## Required work
In the entries below, find every line with the string "comuns" and copy it.

(Stored data entries)
******

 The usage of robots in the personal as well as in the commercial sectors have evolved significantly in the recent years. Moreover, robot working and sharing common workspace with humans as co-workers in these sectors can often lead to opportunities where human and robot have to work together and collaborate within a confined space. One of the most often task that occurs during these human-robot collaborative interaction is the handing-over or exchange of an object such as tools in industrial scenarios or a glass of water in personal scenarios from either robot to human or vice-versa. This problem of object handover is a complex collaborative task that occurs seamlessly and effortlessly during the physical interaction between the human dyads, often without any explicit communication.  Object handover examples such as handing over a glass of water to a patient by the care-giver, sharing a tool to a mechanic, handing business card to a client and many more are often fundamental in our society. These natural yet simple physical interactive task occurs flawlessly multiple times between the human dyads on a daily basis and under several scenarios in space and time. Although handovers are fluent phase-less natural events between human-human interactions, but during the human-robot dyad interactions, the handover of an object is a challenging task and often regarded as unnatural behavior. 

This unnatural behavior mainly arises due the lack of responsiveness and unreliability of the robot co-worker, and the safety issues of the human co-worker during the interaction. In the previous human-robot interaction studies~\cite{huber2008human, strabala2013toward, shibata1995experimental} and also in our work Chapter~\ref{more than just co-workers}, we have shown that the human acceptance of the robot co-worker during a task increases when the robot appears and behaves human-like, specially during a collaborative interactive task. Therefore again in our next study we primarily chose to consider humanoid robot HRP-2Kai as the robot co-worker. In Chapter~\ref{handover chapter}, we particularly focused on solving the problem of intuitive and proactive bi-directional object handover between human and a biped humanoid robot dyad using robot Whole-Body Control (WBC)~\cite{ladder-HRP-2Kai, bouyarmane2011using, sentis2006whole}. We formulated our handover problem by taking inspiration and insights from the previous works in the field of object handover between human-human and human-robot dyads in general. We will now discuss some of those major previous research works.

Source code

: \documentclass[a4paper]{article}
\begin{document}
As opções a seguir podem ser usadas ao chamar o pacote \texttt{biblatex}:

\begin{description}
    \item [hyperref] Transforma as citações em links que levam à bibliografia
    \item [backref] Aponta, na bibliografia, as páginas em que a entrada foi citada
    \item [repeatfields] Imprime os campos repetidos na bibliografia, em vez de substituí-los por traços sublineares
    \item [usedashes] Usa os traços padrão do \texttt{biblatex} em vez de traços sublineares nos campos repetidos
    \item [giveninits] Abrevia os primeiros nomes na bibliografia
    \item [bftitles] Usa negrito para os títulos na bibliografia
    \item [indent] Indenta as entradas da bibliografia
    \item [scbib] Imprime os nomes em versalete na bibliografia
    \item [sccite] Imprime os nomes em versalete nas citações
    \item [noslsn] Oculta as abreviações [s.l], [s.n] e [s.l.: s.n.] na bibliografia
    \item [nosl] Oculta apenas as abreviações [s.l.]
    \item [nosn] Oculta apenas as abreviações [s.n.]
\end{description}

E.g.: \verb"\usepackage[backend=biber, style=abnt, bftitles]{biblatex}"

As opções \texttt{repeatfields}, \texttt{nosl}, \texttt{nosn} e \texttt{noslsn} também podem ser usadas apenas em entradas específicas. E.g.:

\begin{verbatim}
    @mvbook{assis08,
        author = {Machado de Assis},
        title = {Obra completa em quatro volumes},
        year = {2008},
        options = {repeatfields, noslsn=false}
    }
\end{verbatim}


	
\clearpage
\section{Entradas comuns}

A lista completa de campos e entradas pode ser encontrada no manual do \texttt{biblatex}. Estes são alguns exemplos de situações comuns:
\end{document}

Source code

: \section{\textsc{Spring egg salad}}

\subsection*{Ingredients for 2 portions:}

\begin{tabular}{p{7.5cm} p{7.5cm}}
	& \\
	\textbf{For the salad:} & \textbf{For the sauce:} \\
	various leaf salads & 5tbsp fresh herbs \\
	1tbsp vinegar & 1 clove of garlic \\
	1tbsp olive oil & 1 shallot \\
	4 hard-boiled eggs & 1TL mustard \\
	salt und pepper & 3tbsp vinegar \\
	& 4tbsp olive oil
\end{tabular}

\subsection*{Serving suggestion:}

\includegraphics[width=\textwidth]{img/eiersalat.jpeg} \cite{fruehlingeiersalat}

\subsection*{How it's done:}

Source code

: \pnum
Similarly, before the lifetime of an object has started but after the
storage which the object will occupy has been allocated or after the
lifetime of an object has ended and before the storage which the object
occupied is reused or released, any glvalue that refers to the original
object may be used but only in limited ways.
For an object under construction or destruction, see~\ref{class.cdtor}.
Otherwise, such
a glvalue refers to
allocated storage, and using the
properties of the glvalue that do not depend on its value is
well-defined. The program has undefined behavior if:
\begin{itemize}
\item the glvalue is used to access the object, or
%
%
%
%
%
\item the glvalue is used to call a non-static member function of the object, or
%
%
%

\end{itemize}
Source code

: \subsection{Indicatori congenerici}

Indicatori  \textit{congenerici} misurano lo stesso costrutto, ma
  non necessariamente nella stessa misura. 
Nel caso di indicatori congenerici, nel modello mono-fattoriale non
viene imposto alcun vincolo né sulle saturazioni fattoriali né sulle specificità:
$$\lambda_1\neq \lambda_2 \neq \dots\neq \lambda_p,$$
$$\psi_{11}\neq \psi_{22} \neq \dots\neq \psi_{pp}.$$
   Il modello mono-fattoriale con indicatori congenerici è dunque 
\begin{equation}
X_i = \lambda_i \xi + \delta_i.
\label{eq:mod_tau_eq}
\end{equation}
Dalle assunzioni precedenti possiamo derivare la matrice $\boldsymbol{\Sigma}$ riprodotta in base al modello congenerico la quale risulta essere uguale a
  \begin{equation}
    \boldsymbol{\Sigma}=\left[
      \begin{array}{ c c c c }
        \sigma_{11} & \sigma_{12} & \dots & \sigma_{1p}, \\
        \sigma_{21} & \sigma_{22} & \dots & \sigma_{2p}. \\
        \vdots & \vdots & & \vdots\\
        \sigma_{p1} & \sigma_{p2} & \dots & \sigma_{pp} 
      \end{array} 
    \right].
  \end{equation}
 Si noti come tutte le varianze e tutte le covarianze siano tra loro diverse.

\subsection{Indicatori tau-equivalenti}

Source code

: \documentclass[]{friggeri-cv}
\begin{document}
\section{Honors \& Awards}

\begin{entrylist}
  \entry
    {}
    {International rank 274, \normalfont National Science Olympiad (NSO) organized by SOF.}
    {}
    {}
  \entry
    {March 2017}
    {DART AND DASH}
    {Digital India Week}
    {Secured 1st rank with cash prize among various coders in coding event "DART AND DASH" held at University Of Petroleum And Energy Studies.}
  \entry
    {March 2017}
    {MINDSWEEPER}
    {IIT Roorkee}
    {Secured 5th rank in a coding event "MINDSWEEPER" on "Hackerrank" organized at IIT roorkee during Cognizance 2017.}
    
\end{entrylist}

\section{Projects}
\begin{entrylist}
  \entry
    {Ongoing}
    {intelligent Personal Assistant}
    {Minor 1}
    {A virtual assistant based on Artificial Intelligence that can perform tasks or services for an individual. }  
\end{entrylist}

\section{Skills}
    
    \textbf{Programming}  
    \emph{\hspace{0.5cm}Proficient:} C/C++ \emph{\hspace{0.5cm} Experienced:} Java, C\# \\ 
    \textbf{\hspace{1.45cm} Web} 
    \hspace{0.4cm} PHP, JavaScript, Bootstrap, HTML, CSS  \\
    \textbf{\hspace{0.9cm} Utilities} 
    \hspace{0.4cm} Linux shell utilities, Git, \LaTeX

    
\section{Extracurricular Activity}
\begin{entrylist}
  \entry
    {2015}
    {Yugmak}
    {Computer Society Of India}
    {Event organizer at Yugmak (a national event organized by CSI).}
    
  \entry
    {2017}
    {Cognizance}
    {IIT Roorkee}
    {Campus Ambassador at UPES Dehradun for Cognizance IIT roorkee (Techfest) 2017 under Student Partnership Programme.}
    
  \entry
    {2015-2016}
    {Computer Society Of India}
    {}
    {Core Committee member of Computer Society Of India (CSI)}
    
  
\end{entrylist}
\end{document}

******

## Solution
\section{Entradas comuns}
A lista completa de campos e entradas pode ser encontrada no manual do \texttt{biblatex}. Estes são alguns exemplos de situações comuns:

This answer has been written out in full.